Collaborative Semantic Occupancy Prediction with Hybrid Feature Fusion in Connected Automated Vehicles

Rui Song,Chenwei Liang,Hu Cao,Zhiran Yan,Walter Zimmer,Markus Gross,Andreas Festag,Alois Knoll
2024-04-25
Abstract:Collaborative perception in automated vehicles leverages the exchange of information between agents, aiming to elevate perception results. Previous camera-based collaborative 3D perception methods typically employ 3D bounding boxes or bird's eye views as representations of the environment. However, these approaches fall short in offering a comprehensive 3D environmental prediction. To bridge this gap, we introduce the first method for collaborative 3D semantic occupancy prediction.
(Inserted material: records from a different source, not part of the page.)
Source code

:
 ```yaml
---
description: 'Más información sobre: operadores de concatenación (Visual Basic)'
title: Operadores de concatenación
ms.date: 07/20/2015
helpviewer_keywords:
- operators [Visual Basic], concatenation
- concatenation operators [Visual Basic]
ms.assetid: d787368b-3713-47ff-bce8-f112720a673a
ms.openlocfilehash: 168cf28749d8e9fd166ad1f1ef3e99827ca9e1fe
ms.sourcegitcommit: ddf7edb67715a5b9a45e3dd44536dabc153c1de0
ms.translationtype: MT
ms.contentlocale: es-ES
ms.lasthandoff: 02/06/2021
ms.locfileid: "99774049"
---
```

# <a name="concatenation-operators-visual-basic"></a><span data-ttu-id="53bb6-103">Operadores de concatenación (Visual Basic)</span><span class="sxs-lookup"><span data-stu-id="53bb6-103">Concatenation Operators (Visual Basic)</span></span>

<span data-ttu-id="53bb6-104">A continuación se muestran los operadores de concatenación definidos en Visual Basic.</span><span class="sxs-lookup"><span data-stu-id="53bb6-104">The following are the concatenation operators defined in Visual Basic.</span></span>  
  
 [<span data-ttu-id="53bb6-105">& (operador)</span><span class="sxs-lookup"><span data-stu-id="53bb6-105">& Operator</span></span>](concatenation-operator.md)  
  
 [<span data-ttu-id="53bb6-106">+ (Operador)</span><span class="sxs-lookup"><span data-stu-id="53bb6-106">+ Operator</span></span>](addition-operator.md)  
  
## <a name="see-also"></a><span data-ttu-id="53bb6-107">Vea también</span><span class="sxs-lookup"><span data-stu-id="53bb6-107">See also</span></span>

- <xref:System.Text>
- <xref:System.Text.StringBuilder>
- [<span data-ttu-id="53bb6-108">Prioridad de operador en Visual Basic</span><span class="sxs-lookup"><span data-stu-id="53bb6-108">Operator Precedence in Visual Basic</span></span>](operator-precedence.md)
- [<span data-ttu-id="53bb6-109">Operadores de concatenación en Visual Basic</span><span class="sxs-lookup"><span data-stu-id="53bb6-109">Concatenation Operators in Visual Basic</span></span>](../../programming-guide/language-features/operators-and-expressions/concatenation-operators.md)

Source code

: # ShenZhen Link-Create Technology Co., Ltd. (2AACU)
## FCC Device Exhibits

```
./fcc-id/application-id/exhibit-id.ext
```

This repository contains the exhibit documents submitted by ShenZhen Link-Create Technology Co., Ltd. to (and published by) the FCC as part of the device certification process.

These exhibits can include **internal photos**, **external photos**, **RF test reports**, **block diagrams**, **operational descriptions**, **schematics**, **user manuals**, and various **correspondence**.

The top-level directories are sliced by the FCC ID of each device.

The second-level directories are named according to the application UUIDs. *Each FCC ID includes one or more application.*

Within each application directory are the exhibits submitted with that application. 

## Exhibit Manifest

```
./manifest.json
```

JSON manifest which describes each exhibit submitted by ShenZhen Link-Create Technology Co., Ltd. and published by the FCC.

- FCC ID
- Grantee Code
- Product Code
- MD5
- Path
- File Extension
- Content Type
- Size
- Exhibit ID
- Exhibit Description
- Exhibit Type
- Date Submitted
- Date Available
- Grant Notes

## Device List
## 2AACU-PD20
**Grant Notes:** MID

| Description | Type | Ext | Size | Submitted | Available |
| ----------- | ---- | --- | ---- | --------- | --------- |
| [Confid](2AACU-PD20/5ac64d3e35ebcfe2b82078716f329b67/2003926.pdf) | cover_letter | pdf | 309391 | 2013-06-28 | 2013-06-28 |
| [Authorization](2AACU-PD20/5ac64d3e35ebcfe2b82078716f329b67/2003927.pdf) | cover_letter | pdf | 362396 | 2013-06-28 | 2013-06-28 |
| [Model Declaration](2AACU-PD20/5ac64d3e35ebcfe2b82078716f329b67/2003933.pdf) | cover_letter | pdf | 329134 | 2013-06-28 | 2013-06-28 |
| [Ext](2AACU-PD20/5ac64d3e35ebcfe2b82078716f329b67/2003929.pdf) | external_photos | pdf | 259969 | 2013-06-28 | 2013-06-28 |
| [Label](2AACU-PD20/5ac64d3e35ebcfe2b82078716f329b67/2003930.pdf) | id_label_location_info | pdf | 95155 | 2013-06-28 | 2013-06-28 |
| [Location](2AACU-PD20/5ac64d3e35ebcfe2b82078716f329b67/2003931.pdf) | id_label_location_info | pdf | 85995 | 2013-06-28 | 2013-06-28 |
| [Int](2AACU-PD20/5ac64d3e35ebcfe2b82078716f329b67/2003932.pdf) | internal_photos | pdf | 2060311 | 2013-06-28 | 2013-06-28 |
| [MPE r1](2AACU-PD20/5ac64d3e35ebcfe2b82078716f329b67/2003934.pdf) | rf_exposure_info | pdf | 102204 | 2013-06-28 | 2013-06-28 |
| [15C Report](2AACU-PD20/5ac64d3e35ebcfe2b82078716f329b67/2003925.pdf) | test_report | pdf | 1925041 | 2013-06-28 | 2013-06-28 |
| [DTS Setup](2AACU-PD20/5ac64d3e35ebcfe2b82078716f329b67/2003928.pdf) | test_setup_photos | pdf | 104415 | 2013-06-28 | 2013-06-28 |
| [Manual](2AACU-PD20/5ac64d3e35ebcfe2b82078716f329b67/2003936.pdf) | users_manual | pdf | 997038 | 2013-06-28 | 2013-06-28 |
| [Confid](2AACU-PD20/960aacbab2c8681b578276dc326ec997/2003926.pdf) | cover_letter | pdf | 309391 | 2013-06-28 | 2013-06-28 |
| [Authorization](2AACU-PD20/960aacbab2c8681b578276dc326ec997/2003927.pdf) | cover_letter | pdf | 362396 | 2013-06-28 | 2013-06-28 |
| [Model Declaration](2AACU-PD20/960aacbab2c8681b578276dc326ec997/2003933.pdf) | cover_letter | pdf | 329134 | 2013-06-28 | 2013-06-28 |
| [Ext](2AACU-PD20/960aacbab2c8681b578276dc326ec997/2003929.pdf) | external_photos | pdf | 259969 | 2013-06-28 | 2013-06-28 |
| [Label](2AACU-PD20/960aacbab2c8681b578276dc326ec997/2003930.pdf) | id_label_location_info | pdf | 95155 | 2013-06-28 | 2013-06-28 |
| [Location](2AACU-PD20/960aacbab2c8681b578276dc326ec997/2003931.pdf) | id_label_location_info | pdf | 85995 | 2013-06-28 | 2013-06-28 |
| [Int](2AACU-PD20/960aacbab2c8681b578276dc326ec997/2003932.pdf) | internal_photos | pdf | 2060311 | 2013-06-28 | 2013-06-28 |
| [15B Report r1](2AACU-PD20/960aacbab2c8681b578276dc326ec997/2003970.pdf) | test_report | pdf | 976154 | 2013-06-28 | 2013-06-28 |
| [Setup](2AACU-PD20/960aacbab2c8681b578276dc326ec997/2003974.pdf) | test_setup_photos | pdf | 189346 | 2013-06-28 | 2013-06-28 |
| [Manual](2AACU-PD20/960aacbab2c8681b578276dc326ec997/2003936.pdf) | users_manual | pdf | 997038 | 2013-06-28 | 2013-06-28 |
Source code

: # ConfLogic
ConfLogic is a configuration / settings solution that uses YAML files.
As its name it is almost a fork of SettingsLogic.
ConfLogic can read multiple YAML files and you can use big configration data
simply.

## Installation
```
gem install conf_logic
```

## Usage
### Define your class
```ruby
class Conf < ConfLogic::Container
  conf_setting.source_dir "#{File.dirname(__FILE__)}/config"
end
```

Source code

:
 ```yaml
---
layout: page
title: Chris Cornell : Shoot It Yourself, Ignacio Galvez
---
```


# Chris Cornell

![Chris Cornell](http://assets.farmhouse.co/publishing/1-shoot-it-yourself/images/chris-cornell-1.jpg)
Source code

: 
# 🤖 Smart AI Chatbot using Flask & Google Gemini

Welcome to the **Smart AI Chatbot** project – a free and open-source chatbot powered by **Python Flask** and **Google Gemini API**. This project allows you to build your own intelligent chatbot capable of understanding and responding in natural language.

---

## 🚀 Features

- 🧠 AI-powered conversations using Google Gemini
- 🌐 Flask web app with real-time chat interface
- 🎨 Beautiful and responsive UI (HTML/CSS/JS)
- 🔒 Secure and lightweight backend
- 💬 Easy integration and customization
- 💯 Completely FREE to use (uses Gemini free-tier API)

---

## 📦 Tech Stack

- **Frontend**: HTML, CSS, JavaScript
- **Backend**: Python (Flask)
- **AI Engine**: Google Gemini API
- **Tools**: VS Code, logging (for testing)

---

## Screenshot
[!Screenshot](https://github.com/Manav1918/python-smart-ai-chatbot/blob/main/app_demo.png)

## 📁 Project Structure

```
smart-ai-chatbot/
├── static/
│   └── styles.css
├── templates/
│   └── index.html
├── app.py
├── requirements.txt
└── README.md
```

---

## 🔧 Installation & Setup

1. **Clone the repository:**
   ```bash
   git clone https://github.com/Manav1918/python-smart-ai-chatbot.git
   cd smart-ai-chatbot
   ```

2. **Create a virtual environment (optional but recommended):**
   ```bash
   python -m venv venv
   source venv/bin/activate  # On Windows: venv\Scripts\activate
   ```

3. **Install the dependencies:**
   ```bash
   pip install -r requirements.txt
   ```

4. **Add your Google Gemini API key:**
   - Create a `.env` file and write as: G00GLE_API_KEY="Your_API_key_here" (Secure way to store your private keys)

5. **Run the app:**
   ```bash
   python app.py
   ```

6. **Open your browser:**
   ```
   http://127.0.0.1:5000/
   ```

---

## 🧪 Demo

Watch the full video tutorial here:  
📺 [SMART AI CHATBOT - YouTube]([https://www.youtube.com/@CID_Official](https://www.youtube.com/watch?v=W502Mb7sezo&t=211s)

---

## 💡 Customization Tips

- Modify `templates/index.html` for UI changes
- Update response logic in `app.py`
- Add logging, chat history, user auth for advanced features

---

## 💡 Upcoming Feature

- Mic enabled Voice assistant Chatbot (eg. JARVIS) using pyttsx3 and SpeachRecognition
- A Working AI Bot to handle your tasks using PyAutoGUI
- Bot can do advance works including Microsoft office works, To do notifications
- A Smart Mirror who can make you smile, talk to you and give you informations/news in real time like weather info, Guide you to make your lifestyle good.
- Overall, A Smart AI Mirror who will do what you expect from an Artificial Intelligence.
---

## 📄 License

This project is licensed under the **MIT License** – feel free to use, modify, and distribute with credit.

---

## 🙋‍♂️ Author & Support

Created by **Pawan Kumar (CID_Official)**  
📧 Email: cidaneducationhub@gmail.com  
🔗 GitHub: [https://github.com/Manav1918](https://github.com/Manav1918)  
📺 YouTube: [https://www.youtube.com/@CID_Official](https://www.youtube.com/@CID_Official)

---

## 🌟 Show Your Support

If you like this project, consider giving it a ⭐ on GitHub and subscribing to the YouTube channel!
Particularly, it improves local 3D semantic occupancy predictions by hybrid fusion of (i) semantic and occupancy task features, and (ii) compressed orthogonal attention features shared between vehicles. Additionally, due to the lack of a collaborative perception dataset designed for semantic occupancy prediction, we augment a current collaborative perception dataset to include 3D collaborative semantic occupancy labels for a more robust evaluation. The experimental findings highlight that: (i) our collaborative semantic occupancy predictions excel above the results from single vehicles by over 30%, and (ii) models anchored on semantic occupancy outpace state-of-the-art collaborative 3D detection techniques in subsequent perception applications, showcasing enhanced accuracy and enriched semantic-awareness in road environments.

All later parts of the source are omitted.